EXERCISE AIM → What to return is the tail of the data, from the line that contains "события**|**Имя события**|**Описание события**|" down to the last line, copied exactly.

Saved data entries:
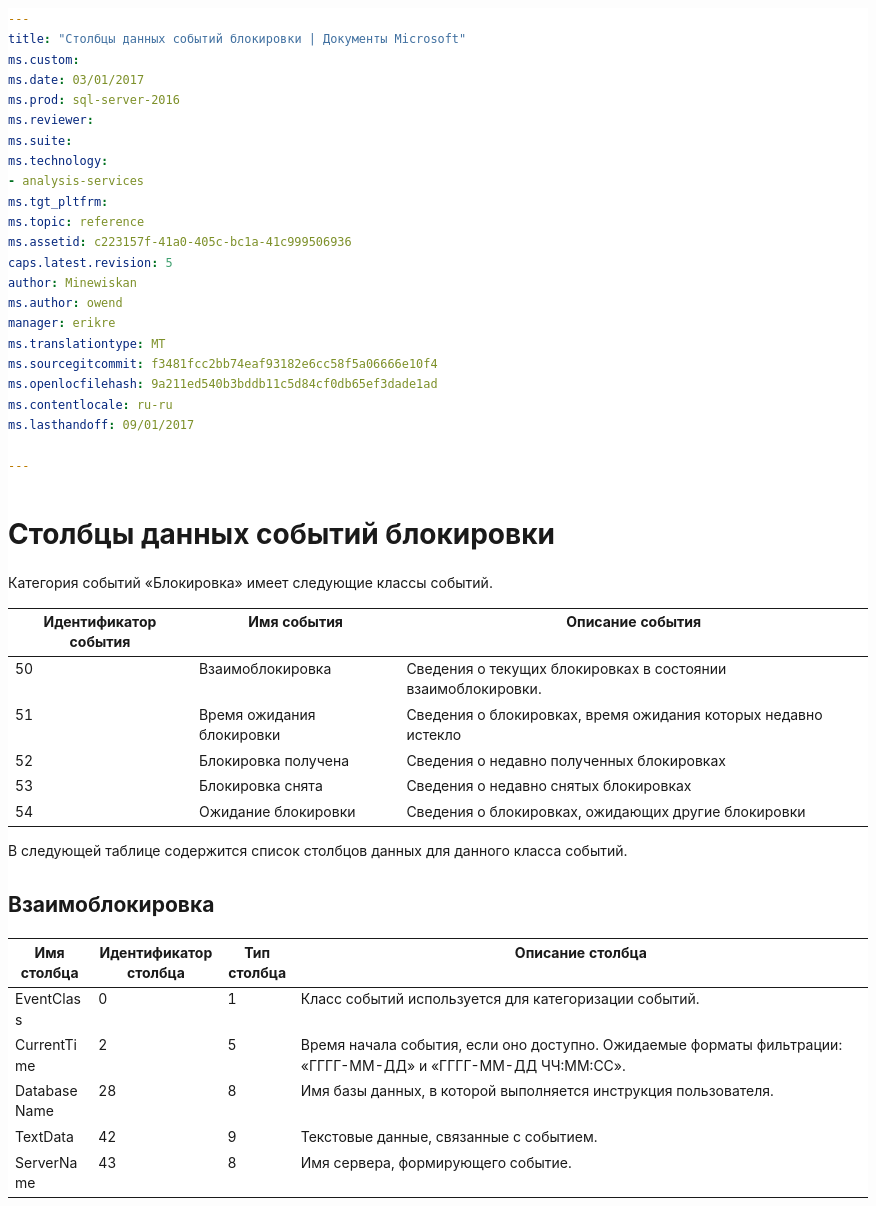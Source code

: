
 ```yaml
---
title: "Столбцы данных событий блокировки | Документы Microsoft"
ms.custom: 
ms.date: 03/01/2017
ms.prod: sql-server-2016
ms.reviewer: 
ms.suite: 
ms.technology:
- analysis-services
ms.tgt_pltfrm: 
ms.topic: reference
ms.assetid: c223157f-41a0-405c-bc1a-41c999506936
caps.latest.revision: 5
author: Minewiskan
ms.author: owend
manager: erikre
ms.translationtype: MT
ms.sourcegitcommit: f3481fcc2bb74eaf93182e6cc58f5a06666e10f4
ms.openlocfilehash: 9a211ed540b3bddb11c5d84cf0db65ef3dade1ad
ms.contentlocale: ru-ru
ms.lasthandoff: 09/01/2017

---
```

# <a name="lock-events-data-columns"></a>Столбцы данных событий блокировки
  Категория событий «Блокировка» имеет следующие классы событий.  
  
|**Идентификатор события**|**Имя события**|**Описание события**|  
|------------------|--------------------|---------------------------|  
|50|Взаимоблокировка|Сведения о текущих блокировках в состоянии взаимоблокировки.|  
|51|Время ожидания блокировки|Сведения о блокировках, время ожидания которых недавно истекло|  
|52|Блокировка получена|Сведения о недавно полученных блокировках|  
|53|Блокировка снята|Сведения о недавно снятых блокировках|  
|54|Ожидание блокировки|Сведения о блокировках, ожидающих другие блокировки|  
  
 В следующей таблице содержится список столбцов данных для данного класса событий.  
  
## <a name="deadlock"></a>Взаимоблокировка  
  
|**Имя столбца**|**Идентификатор столбца**|**Тип столбца**|**Описание столбца**|  
|---------------------|-------------------|---------------------|----------------------------|  
|EventClass|0|1|Класс событий используется для категоризации событий.|  
|CurrentTime|2|5|Время начала события, если оно доступно. Ожидаемые форматы фильтрации: «ГГГГ-ММ-ДД» и «ГГГГ-ММ-ДД ЧЧ:ММ:СС».|  
|DatabaseName|28|8|Имя базы данных, в которой выполняется инструкция пользователя.|  
|TextData|42|9|Текстовые данные, связанные с событием.|  
|ServerName|43|8|Имя сервера, формирующего событие.|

RESPONSE TO THE TASK →
|**Идентификатор события**|**Имя события**|**Описание события**|  
|------------------|--------------------|---------------------------|  
|50|Взаимоблокировка|Сведения о текущих блокировках в состоянии взаимоблокировки.|  
|51|Время ожидания блокировки|Сведения о блокировках, время ожидания которых недавно истекло|  
|52|Блокировка получена|Сведения о недавно полученных блокировках|  
|53|Блокировка снята|Сведения о недавно снятых блокировках|  
|54|Ожидание блокировки|Сведения о блокировках, ожидающих другие блокировки|  
  
 В следующей таблице содержится список столбцов данных для данного класса событий.  
  
## <a name="deadlock"></a>Взаимоблокировка  
  
|**Имя столбца**|**Идентификатор столбца**|**Тип столбца**|**Описание столбца**|  
|---------------------|-------------------|---------------------|----------------------------|  
|EventClass|0|1|Класс событий используется для категоризации событий.|  
|CurrentTime|2|5|Время начала события, если оно доступно. Ожидаемые форматы фильтрации: «ГГГГ-ММ-ДД» и «ГГГГ-ММ-ДД ЧЧ:ММ:СС».|  
|DatabaseName|28|8|Имя базы данных, в которой выполняется инструкция пользователя.|  
|TextData|42|9|Текстовые данные, связанные с событием.|  
|ServerName|43|8|Имя сервера, формирующего событие.|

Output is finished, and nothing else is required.